Soil health and nature positive production: highlights from thematic day at COP27

"Look at the number of people that get together to discuss soil and soil health. About 25% of life lies beneath our feet." João Campari, WWF Food Lead

ca4sh

For the first time, the COP27 links agriculture to climate change by featuring a food systems pavilion. During the pavilion’s thematic day BOOST nature positive production and soil health on November 11th, food systems actors discuss the question of how soil can fulfil its essential role in the two interlinked goals of food security and limiting global warming to 1.5C or lower. The Coalition of Action 4 Soil Health (CA4SH) presented the CA4SH Soil Health Resolution as a way to achieve these goals. In addition, on November 12th, an international pledge was made to the Global Fertilizer Challenge under leadership of USAID and including the European Commission, Norway, Germany, and the Netherlands.

This article describes the key themes, actors and solutions discussed during the day. The full recording of the day can be found here. An overview of actors, commitments, resolutions, and initiatives related to soil health can be found at the bottom of this article.

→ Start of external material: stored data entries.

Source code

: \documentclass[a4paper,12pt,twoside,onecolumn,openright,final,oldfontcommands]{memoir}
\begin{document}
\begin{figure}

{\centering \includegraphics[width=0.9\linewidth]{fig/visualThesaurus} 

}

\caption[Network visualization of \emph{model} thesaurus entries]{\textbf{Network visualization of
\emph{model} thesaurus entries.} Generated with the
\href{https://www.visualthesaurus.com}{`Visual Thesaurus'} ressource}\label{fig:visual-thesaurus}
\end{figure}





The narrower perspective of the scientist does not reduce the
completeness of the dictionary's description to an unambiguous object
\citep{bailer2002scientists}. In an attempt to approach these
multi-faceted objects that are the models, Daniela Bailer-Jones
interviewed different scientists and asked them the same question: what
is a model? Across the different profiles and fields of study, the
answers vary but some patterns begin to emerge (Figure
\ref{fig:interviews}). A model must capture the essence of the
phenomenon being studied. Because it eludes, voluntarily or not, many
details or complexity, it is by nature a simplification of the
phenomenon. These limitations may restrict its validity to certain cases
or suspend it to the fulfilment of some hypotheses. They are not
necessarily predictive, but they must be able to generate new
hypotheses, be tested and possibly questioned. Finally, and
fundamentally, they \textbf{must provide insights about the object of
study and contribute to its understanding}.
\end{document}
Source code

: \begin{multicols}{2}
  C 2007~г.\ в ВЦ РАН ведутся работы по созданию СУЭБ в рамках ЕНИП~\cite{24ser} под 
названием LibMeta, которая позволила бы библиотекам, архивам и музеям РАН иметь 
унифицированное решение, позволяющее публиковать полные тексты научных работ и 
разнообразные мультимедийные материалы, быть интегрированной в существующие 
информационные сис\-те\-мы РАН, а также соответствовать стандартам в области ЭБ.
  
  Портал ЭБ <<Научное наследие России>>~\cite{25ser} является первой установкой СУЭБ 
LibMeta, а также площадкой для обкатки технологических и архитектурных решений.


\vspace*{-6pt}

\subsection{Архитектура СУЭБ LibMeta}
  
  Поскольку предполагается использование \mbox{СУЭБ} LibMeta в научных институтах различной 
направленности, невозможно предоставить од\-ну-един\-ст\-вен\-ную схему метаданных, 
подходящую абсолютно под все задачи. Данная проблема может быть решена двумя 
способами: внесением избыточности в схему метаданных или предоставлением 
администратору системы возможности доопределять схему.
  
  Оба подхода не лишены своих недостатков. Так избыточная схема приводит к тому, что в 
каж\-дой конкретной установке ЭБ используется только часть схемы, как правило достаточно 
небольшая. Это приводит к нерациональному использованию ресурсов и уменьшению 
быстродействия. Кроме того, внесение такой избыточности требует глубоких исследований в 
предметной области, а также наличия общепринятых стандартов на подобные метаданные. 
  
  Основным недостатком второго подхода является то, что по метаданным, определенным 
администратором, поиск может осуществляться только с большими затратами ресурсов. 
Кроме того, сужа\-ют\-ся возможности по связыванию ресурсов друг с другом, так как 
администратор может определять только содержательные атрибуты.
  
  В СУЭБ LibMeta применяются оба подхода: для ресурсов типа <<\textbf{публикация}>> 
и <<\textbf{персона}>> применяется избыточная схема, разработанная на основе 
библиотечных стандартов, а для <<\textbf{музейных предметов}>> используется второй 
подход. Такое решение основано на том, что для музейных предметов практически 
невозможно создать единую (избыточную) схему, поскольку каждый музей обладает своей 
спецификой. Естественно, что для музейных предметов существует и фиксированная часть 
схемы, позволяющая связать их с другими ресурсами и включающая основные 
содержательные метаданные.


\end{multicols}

Investing in healthy soils and forests

The specific thematic day BOOST nature positive production and soil health showcased a range of different practices. Farmers organisations, private sector, civil society organisations, banks, the public sector and knowledge institutions from all continents are active in this domain. They work on programmes and business models around integrated soil fertility management, sustainable land management, regenerative agriculture, sustainable sourcing, forest conservation and restoration practices. Many interventions also include ambitions regarding carbon sequestration. While sharing the latest insights from their practice, experts called for scaling of the most effective interventions, using improved financing mechanisms and collaborating for greater impact.

Fast facts

  • Soils provide 95% of the food we eat
  • Soils are the world’s third-largest carbon sink
  • 25% of soils are degraded (GEF 2022). Soil degradation has compromised the lives of more than three billion people and costs the global economy as much as USD 10.6 trillion per year (CIFOR, 2022).
  • The global food system is responsible for around 21–37% of annual greenhouse gas emissions

Data for soils

The kind of data we need is farmer-centric data, built around the farmers for what they need and for what they expect, for what they can provide as solutions to the planet's challenges. - Arianna Giuliodori, World Farmers' Organisation

Underpinning solutions for soil health, sustainable agriculture, and climate change mitigation is one thing: data. A main conclusion of the day’s sessions is that the collection and interpretation of data will lead to the best results for soil health when farmers are put in the driver’s seat. This was also a key insight from NFP’s session held during the 2022 Geodata for Agriculture and Water (G4AW) Conference.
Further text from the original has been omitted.